### DATASET RECORDS
╔══
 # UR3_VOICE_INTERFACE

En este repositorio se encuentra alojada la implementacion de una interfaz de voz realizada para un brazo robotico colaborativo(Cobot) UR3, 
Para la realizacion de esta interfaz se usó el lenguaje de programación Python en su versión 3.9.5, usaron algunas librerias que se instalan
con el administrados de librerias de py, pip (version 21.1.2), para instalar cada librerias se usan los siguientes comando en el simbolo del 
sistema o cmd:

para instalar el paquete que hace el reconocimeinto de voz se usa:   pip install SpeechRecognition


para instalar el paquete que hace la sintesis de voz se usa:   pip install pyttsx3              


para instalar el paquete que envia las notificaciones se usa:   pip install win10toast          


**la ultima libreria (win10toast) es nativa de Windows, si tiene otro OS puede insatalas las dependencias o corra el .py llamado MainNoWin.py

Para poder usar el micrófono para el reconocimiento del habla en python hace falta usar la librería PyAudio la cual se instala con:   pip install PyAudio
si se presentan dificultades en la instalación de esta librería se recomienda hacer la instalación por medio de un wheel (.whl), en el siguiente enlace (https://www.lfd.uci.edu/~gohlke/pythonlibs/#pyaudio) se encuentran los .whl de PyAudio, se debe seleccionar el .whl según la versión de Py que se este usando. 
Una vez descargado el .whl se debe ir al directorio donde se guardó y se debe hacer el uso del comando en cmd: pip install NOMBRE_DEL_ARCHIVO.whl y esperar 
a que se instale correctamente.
╚══
╔══
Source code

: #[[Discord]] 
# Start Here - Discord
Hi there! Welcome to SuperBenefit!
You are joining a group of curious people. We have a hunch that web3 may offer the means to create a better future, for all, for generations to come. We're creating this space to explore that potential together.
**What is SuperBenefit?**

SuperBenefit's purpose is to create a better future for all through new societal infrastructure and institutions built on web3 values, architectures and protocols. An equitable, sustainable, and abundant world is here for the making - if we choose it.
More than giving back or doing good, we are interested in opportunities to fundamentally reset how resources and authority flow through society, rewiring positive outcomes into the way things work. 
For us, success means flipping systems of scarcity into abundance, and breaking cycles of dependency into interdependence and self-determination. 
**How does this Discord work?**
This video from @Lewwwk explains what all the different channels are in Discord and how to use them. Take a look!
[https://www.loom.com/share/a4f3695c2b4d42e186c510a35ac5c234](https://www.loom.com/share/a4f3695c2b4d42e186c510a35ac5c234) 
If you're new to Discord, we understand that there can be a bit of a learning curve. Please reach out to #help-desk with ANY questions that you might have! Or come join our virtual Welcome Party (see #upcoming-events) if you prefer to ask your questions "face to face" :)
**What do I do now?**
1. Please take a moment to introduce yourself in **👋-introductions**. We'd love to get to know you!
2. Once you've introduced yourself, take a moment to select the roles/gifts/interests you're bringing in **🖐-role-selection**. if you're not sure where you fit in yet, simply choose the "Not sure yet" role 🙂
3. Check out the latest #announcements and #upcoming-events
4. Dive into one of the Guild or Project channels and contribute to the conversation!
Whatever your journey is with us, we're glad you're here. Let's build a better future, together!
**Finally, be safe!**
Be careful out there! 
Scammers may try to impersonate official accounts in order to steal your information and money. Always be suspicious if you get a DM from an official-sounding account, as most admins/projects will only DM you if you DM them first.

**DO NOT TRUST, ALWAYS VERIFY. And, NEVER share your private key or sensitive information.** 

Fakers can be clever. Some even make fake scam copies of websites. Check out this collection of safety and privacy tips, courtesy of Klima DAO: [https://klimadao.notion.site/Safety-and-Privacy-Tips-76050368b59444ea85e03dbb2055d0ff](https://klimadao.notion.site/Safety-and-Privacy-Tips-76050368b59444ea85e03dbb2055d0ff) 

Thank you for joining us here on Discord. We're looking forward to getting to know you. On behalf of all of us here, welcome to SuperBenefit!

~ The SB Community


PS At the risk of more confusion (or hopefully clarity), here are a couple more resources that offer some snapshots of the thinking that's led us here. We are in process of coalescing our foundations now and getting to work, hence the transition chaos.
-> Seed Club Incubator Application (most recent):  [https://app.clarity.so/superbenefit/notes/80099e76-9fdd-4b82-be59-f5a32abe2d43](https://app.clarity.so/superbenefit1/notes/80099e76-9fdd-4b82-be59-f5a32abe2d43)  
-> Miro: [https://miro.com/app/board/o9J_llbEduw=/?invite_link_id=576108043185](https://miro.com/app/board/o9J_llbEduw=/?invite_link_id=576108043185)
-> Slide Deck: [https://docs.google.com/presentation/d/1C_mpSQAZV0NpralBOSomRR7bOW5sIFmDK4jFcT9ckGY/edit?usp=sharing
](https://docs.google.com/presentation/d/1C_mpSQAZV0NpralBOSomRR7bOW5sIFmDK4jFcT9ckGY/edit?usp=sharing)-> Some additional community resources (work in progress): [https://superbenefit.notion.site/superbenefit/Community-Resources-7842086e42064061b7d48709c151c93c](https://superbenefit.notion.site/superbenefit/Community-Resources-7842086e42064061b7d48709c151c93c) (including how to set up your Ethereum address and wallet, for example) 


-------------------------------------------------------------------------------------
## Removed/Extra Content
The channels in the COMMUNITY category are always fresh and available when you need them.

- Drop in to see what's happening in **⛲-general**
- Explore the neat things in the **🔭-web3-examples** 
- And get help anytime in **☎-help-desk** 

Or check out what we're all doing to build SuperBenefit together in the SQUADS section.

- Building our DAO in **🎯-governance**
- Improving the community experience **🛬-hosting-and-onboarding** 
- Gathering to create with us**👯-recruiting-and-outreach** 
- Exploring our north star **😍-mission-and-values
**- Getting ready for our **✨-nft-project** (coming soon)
╚══
### TASK TO COMPLETE
Within the entries above, report how many lines contain the word "know"; the figure is all that is wanted.

### FINAL ANSWER
2